Activity
Scan the records below for the word "hourly". Copy each line where it appears.

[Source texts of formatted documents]

====

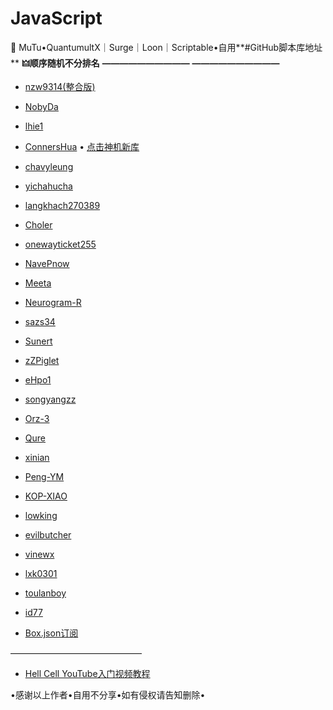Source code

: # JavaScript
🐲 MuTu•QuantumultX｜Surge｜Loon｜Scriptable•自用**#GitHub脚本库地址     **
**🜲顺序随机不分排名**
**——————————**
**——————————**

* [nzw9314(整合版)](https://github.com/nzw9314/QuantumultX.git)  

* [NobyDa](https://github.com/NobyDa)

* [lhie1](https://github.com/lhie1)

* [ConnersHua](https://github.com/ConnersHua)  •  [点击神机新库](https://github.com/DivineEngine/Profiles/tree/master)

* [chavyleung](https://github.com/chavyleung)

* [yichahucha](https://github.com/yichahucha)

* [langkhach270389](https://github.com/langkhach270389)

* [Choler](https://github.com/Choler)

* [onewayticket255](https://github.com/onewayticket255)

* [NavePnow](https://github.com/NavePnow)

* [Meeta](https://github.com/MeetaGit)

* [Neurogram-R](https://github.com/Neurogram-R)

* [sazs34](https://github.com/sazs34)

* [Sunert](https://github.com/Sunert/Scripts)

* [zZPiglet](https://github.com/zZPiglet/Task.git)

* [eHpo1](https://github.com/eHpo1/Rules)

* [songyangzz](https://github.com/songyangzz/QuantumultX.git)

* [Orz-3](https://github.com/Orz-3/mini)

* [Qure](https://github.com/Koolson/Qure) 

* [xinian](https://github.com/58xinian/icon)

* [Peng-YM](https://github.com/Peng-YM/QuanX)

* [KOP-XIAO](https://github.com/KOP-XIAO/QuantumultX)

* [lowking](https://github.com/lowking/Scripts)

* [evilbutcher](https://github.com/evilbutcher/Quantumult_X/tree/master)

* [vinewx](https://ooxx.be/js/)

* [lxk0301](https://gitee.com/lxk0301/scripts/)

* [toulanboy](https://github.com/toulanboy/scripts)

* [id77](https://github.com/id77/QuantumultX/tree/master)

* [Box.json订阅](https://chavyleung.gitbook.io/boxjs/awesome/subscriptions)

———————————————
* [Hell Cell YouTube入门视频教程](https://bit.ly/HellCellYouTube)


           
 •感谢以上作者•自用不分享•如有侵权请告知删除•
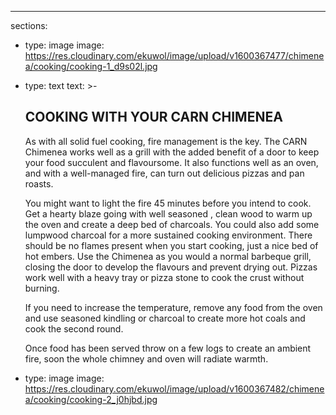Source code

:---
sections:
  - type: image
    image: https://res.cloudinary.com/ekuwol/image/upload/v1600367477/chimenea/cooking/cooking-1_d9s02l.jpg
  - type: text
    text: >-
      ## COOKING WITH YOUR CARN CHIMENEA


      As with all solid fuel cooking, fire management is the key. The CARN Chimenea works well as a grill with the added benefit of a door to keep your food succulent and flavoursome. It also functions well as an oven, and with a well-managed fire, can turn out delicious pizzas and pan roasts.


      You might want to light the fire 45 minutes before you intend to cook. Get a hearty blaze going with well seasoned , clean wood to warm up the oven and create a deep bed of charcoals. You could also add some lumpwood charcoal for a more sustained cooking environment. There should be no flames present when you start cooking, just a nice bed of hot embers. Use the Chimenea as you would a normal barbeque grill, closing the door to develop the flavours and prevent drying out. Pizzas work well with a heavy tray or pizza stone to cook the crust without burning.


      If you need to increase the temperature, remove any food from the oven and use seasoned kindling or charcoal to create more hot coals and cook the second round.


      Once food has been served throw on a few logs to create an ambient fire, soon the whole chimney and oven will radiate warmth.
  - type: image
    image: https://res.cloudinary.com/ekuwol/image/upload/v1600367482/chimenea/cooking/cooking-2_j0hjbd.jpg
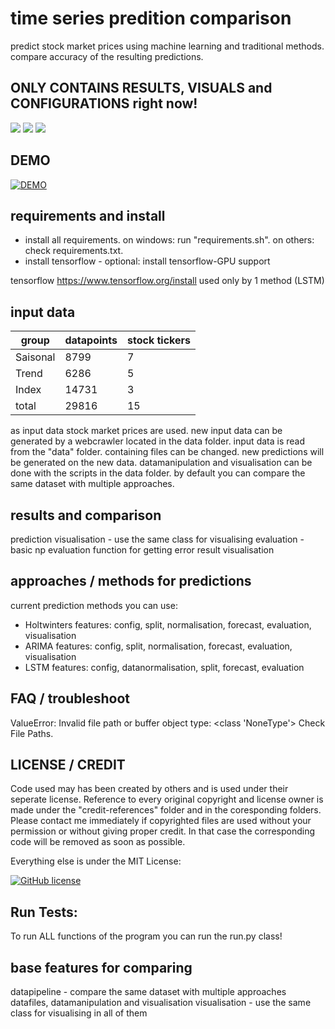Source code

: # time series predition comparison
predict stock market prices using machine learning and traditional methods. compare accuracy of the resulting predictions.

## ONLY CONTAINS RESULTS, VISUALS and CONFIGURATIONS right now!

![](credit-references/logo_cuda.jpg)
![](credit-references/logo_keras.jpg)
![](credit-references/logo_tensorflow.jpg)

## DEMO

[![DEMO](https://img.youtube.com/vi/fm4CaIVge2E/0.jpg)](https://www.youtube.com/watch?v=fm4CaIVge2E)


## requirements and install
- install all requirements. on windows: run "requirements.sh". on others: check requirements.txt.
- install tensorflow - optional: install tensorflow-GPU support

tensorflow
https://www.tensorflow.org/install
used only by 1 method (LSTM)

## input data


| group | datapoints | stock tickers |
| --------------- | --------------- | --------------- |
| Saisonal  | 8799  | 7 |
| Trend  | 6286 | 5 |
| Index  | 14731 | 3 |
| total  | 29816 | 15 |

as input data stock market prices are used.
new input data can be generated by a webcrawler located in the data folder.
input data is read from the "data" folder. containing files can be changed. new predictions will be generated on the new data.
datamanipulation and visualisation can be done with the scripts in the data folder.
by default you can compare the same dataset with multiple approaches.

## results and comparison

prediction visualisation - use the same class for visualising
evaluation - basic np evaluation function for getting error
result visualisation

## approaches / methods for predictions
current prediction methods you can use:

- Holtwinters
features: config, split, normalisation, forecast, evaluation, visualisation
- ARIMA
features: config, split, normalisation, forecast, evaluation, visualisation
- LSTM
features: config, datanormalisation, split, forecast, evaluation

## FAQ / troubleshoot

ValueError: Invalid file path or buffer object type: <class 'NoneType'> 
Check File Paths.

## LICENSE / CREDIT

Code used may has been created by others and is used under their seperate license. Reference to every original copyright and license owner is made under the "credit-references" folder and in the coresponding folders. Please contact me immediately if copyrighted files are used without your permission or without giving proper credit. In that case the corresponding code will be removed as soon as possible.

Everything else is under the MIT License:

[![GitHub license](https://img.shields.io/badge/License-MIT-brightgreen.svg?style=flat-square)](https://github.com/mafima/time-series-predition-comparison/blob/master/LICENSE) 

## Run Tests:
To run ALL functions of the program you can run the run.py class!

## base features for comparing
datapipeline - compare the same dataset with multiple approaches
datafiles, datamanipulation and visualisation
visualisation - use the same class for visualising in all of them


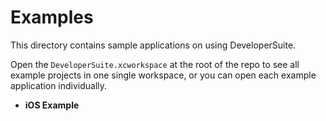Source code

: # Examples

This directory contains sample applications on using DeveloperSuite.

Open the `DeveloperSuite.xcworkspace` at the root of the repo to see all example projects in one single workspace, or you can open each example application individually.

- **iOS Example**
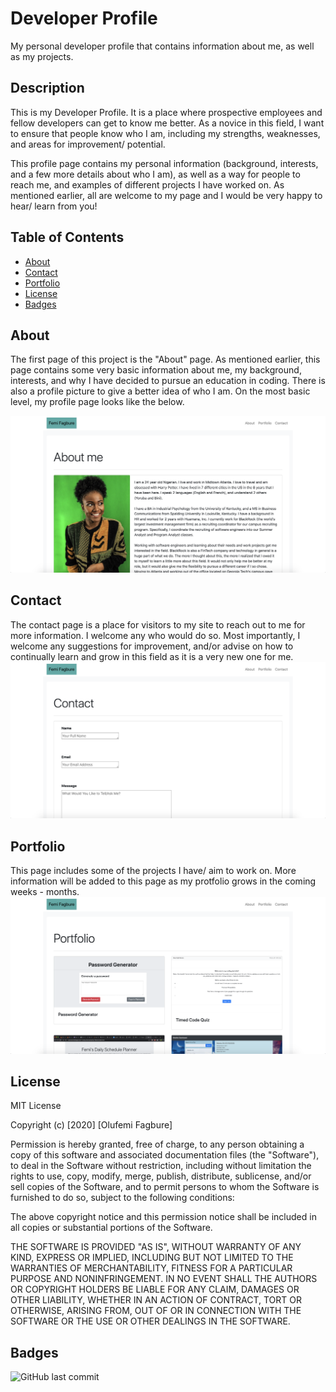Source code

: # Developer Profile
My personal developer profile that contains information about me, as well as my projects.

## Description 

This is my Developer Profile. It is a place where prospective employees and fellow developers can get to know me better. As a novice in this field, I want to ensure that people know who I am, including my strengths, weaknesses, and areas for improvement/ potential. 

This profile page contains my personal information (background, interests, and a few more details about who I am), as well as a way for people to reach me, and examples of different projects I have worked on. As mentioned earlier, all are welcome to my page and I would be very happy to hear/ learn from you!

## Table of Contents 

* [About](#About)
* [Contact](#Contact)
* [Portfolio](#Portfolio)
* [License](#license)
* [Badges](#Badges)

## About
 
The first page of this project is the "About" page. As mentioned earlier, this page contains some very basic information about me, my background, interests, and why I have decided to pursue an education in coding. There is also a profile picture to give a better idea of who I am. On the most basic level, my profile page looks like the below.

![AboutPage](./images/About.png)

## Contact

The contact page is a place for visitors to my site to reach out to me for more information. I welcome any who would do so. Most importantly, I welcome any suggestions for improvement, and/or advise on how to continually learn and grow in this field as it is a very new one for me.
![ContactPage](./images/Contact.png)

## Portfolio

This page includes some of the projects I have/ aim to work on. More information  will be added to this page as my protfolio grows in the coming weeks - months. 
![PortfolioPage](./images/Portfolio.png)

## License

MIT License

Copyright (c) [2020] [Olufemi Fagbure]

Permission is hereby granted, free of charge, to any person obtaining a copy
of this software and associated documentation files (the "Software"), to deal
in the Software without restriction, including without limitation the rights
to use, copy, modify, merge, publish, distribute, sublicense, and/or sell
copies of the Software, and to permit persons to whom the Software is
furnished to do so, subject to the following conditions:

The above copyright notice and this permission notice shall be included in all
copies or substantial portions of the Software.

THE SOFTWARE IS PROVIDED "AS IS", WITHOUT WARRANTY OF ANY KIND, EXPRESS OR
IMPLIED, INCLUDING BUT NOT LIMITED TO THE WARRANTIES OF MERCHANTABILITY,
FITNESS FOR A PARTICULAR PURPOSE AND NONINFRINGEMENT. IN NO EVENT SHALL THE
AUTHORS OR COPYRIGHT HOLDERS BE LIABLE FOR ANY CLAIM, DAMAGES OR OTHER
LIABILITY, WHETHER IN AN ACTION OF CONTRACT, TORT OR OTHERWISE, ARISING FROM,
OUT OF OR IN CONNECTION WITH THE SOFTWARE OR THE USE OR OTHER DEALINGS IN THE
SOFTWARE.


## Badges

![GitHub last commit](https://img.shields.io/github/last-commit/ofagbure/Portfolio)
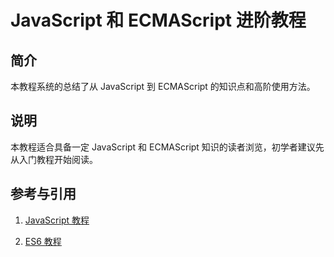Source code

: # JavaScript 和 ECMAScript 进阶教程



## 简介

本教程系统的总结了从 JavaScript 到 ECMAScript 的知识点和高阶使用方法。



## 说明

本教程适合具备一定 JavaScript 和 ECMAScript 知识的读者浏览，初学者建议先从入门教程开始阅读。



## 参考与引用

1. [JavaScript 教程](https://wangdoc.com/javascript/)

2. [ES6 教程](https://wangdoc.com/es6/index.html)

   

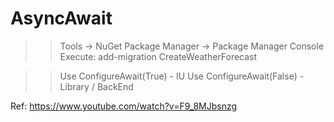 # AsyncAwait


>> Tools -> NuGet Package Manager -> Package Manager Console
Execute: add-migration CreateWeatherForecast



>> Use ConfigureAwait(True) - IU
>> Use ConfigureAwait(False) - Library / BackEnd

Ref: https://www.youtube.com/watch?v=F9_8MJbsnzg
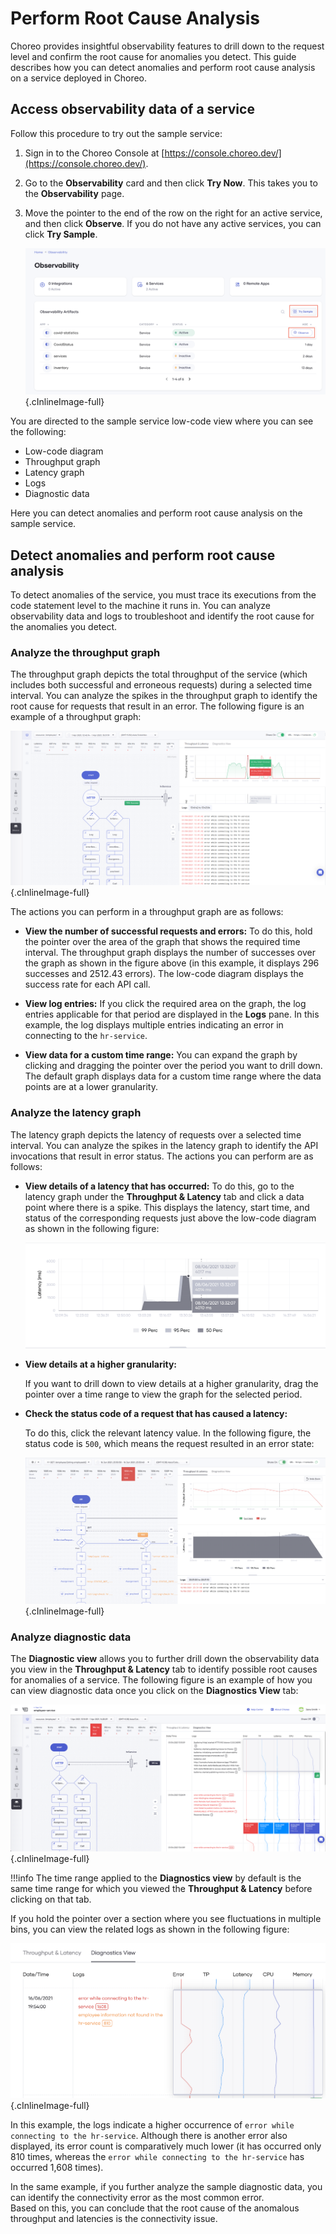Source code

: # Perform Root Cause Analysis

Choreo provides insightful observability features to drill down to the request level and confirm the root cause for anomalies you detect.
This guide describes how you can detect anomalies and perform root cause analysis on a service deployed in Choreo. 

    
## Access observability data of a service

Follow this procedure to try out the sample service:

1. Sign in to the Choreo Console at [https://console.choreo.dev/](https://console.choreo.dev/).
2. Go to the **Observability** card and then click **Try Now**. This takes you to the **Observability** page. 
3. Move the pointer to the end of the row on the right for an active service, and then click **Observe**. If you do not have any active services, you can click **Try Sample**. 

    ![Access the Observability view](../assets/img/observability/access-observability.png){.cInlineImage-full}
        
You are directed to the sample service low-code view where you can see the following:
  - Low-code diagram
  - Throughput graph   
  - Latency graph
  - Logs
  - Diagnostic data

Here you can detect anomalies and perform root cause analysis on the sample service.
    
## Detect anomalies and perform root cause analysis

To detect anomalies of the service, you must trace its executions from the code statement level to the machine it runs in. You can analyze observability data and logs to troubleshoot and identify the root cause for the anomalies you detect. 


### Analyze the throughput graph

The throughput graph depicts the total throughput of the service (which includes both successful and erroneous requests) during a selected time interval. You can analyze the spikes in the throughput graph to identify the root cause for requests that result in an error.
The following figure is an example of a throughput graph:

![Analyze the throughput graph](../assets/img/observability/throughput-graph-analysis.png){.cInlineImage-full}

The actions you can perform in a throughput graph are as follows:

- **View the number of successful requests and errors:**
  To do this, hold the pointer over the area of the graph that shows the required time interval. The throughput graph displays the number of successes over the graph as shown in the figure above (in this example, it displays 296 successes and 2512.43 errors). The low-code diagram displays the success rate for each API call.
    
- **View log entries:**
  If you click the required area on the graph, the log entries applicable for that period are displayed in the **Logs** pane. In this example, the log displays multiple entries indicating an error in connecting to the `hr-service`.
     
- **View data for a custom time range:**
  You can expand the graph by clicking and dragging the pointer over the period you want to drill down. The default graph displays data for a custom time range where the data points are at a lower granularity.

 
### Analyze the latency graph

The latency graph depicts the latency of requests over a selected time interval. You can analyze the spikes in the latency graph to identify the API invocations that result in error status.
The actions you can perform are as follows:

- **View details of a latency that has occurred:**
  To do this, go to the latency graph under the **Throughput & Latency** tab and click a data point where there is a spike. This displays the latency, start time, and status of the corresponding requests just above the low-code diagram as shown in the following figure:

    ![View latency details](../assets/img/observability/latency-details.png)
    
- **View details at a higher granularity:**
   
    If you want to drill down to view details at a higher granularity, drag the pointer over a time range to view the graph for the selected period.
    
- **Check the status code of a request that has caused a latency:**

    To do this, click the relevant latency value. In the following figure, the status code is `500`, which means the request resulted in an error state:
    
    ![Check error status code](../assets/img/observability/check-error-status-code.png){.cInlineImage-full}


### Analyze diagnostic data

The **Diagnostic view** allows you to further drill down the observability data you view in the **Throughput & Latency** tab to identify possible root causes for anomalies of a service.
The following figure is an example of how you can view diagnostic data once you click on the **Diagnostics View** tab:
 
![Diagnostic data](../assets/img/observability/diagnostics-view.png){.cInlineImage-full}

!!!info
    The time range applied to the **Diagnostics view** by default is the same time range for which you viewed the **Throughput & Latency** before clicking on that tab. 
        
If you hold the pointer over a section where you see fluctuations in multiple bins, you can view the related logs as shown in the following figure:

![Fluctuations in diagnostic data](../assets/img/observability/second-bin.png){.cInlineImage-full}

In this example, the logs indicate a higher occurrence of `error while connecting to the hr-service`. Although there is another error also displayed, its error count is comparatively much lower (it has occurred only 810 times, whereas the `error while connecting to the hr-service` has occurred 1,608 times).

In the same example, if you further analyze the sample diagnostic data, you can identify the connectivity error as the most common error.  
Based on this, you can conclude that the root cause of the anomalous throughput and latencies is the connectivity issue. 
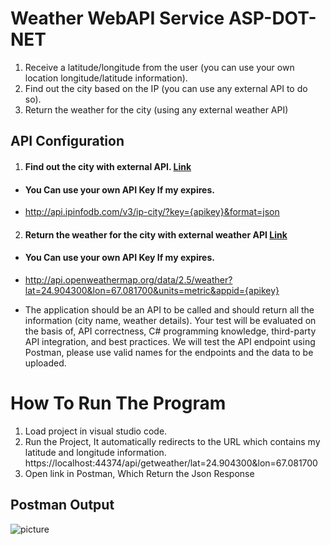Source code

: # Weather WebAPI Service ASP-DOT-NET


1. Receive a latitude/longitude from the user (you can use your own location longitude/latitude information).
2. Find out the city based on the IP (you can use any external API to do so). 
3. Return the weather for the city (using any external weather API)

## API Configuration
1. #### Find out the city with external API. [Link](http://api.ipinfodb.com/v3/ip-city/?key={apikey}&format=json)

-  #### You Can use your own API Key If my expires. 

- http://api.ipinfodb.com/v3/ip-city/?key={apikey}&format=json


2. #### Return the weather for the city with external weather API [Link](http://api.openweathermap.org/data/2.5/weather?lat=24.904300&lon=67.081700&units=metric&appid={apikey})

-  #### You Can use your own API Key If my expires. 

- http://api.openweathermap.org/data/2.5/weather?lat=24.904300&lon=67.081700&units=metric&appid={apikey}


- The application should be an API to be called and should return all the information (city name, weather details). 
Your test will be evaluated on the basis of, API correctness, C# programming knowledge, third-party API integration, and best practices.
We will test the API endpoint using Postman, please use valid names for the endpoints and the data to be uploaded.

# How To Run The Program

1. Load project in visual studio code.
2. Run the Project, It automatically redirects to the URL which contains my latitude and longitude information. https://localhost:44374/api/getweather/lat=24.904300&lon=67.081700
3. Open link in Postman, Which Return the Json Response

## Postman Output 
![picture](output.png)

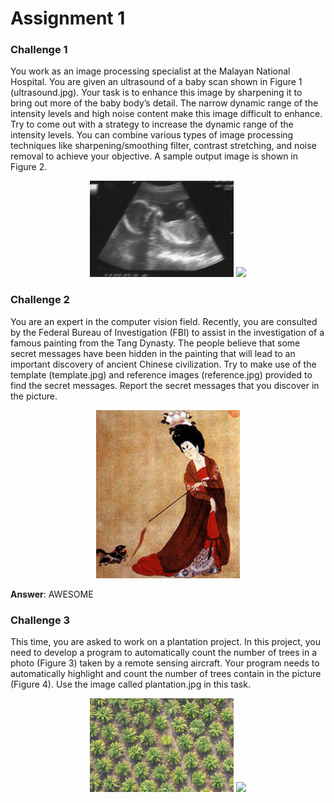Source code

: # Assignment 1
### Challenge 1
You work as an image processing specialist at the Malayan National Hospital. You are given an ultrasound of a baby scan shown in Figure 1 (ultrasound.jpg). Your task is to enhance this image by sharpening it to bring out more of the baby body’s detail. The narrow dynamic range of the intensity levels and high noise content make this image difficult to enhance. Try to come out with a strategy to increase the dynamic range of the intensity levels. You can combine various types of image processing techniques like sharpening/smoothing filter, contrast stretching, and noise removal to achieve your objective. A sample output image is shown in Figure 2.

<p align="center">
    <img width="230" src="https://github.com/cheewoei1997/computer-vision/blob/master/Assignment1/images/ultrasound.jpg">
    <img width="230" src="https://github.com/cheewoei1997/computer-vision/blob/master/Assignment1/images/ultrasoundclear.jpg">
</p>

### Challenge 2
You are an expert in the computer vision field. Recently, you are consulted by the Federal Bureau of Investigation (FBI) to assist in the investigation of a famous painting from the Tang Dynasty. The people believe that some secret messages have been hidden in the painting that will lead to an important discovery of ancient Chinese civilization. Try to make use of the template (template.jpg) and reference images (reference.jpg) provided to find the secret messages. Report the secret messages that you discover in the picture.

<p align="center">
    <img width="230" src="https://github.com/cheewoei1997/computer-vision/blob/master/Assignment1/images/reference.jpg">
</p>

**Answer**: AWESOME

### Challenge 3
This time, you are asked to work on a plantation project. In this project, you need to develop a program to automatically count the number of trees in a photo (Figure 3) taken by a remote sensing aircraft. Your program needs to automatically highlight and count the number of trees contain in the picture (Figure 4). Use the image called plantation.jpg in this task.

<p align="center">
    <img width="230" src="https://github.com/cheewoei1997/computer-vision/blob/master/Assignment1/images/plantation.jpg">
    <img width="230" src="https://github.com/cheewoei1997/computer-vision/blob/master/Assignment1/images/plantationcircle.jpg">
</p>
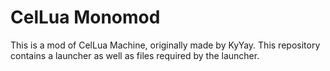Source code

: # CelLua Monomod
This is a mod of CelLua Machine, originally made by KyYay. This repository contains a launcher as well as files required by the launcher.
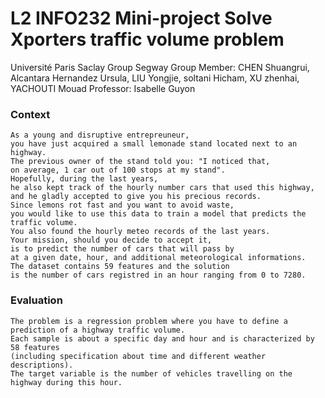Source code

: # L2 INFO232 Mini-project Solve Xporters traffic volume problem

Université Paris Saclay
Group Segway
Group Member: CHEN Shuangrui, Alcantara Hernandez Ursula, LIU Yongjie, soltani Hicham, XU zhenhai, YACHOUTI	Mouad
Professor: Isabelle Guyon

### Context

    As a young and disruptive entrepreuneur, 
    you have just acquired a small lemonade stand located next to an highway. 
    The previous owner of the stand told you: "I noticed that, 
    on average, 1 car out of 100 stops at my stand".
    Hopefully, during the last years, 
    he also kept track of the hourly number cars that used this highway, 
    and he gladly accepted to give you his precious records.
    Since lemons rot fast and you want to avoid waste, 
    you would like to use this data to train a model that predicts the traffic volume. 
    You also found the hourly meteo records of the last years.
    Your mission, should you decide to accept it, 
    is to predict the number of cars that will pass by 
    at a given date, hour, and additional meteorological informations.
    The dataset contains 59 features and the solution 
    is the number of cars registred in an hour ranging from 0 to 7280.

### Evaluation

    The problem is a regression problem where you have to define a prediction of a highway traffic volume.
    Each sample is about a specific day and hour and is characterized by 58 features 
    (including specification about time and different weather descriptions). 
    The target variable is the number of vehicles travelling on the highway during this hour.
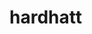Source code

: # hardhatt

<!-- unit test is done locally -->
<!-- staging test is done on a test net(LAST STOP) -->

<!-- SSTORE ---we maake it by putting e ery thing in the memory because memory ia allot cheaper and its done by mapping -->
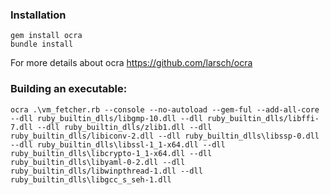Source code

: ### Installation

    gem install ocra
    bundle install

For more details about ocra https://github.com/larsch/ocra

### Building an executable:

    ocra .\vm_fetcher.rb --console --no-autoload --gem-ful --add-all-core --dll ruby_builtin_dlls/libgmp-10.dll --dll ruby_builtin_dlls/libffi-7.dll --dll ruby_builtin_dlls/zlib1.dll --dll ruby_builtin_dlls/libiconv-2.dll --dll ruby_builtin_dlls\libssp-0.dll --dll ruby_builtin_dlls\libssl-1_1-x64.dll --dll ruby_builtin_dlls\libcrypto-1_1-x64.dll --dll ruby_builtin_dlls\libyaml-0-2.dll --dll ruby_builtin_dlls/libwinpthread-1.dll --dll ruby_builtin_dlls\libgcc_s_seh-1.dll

====

Reply to the task
    he also kept track of the hourly number cars that used this highway, 
    You also found the hourly meteo records of the last years.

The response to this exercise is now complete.